── Data under study ──

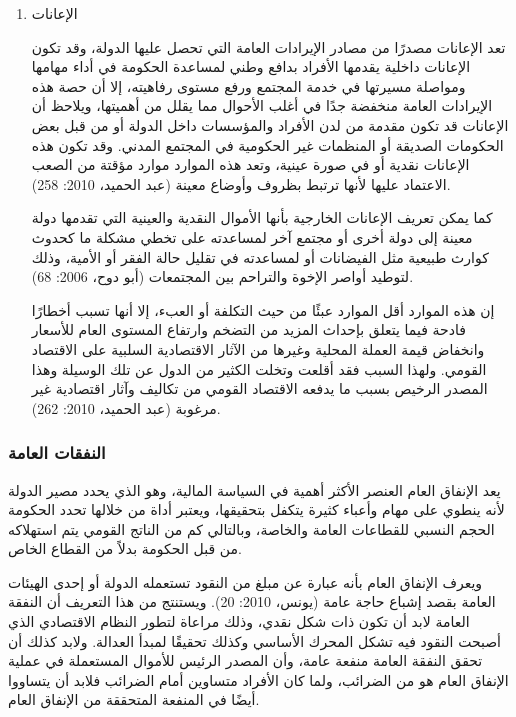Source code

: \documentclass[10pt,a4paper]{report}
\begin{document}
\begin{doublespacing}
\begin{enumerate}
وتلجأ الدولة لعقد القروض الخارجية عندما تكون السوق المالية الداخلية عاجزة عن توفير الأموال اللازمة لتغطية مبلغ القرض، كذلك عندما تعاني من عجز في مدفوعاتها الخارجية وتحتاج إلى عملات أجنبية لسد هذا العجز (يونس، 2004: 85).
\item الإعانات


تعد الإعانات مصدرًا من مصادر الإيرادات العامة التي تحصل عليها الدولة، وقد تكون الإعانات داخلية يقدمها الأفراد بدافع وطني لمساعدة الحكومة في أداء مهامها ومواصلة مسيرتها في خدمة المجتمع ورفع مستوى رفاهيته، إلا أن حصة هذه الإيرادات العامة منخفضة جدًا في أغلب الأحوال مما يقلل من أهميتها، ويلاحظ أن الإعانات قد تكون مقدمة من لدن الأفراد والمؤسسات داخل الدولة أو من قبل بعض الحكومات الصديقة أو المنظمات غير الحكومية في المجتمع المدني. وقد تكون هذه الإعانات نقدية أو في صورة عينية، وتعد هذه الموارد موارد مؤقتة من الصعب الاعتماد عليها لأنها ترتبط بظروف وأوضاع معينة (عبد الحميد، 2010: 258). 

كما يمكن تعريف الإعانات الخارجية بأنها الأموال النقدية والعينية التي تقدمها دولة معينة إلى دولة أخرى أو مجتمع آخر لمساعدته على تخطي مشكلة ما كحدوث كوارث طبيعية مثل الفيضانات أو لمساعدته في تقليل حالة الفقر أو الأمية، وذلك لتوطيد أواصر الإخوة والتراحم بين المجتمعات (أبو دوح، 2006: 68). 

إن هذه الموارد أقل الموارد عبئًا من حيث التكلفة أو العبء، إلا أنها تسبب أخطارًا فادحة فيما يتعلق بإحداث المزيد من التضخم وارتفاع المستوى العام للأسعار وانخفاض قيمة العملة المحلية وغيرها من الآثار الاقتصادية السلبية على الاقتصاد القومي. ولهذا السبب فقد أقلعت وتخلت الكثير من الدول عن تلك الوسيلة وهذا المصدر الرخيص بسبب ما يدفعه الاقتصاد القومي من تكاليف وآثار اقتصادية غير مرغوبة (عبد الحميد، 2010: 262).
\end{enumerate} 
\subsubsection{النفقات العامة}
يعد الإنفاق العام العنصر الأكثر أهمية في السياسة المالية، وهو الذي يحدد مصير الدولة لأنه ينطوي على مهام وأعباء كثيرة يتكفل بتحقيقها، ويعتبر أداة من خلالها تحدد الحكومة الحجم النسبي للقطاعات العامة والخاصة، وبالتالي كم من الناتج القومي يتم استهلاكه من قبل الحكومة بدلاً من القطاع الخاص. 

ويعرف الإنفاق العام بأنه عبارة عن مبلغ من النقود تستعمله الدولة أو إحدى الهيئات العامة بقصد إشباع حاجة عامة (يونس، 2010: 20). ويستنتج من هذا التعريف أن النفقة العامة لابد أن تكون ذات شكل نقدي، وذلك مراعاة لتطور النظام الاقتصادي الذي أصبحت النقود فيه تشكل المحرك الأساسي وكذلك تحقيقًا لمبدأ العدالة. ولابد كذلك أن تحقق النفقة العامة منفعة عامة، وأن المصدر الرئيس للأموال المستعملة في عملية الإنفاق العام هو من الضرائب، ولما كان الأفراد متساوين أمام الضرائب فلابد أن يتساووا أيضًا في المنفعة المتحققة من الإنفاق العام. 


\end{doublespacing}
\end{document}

───
── Data under study ──

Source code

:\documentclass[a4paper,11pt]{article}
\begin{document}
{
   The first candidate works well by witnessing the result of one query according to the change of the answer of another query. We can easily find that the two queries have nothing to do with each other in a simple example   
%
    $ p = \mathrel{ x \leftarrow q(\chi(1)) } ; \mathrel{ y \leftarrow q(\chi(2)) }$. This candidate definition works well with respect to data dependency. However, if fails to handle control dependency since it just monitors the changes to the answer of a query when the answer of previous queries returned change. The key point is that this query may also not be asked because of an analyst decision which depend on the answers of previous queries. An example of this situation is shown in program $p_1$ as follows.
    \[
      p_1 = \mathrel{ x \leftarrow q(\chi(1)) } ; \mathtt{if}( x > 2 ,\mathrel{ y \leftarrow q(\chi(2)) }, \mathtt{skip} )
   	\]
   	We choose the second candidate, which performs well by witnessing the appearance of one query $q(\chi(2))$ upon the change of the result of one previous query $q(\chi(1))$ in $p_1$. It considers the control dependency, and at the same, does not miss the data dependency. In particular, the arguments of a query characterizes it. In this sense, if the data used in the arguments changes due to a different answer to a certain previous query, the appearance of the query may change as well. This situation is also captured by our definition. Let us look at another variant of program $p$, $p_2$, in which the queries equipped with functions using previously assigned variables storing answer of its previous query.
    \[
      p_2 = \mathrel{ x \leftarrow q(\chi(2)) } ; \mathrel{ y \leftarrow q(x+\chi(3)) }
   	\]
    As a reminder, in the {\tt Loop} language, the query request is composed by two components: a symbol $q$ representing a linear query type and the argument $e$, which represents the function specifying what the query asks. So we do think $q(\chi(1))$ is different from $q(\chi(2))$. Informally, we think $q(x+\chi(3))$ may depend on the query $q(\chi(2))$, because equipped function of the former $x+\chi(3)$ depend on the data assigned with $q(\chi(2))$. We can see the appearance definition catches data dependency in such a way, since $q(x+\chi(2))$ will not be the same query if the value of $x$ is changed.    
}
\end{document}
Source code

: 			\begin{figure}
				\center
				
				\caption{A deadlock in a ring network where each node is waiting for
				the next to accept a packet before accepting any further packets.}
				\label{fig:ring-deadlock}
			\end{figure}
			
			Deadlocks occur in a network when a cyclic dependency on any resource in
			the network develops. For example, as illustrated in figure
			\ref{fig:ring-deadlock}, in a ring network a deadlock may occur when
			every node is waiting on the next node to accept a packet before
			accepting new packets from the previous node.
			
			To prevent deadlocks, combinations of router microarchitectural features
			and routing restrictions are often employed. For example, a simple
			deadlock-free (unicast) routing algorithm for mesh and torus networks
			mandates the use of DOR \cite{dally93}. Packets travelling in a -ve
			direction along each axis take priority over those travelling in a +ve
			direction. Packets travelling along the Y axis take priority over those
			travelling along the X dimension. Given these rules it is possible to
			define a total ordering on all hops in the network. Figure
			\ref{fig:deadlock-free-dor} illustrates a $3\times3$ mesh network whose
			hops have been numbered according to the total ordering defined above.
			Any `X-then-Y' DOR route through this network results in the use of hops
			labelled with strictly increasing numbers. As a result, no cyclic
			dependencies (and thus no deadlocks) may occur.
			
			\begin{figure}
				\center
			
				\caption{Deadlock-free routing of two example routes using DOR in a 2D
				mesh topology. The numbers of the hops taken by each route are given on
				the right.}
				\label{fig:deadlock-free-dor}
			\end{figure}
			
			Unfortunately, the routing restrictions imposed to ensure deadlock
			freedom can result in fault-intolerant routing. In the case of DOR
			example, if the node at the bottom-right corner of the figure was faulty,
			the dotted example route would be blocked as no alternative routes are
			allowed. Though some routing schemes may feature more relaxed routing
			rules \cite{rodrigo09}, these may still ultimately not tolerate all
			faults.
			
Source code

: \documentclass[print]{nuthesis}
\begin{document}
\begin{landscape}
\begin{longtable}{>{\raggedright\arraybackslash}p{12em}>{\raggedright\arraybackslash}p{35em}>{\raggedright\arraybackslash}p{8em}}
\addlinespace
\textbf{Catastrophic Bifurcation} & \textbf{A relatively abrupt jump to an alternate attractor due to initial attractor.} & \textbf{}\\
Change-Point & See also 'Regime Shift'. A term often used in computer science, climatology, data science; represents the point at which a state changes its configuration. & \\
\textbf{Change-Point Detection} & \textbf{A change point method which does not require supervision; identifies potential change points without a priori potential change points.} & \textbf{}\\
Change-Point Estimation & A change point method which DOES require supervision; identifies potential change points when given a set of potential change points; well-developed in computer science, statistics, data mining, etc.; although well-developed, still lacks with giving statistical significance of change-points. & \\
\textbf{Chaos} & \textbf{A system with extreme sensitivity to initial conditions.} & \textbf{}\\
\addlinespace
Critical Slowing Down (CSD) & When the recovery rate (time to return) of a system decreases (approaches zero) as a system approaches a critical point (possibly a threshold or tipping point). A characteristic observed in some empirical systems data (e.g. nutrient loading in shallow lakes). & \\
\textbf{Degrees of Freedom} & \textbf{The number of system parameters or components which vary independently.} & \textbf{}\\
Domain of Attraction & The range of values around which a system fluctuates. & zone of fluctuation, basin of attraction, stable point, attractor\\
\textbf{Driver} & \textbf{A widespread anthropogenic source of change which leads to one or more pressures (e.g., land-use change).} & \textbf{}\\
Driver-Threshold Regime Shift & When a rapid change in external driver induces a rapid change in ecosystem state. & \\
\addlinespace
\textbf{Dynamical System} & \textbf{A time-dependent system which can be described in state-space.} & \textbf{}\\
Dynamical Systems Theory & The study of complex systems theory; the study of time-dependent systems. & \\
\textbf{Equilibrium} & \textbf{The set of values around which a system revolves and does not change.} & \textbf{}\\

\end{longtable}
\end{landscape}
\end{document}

───

## [Exercise]
Where does the word "المالية" appear in the listing? List each line that holds it.

## [Response area]
وتلجأ الدولة لعقد القروض الخارجية عندما تكون السوق المالية الداخلية عاجزة عن توفير الأموال اللازمة لتغطية مبلغ القرض، كذلك عندما تعاني من عجز في مدفوعاتها الخارجية وتحتاج إلى عملات أجنبية لسد هذا العجز (يونس، 2004: 85).
يعد الإنفاق العام العنصر الأكثر أهمية في السياسة المالية، وهو الذي يحدد مصير الدولة لأنه ينطوي على مهام وأعباء كثيرة يتكفل بتحقيقها، ويعتبر أداة من خلالها تحدد الحكومة الحجم النسبي للقطاعات العامة والخاصة، وبالتالي كم من الناتج القومي يتم استهلاكه من قبل الحكومة بدلاً من القطاع الخاص. 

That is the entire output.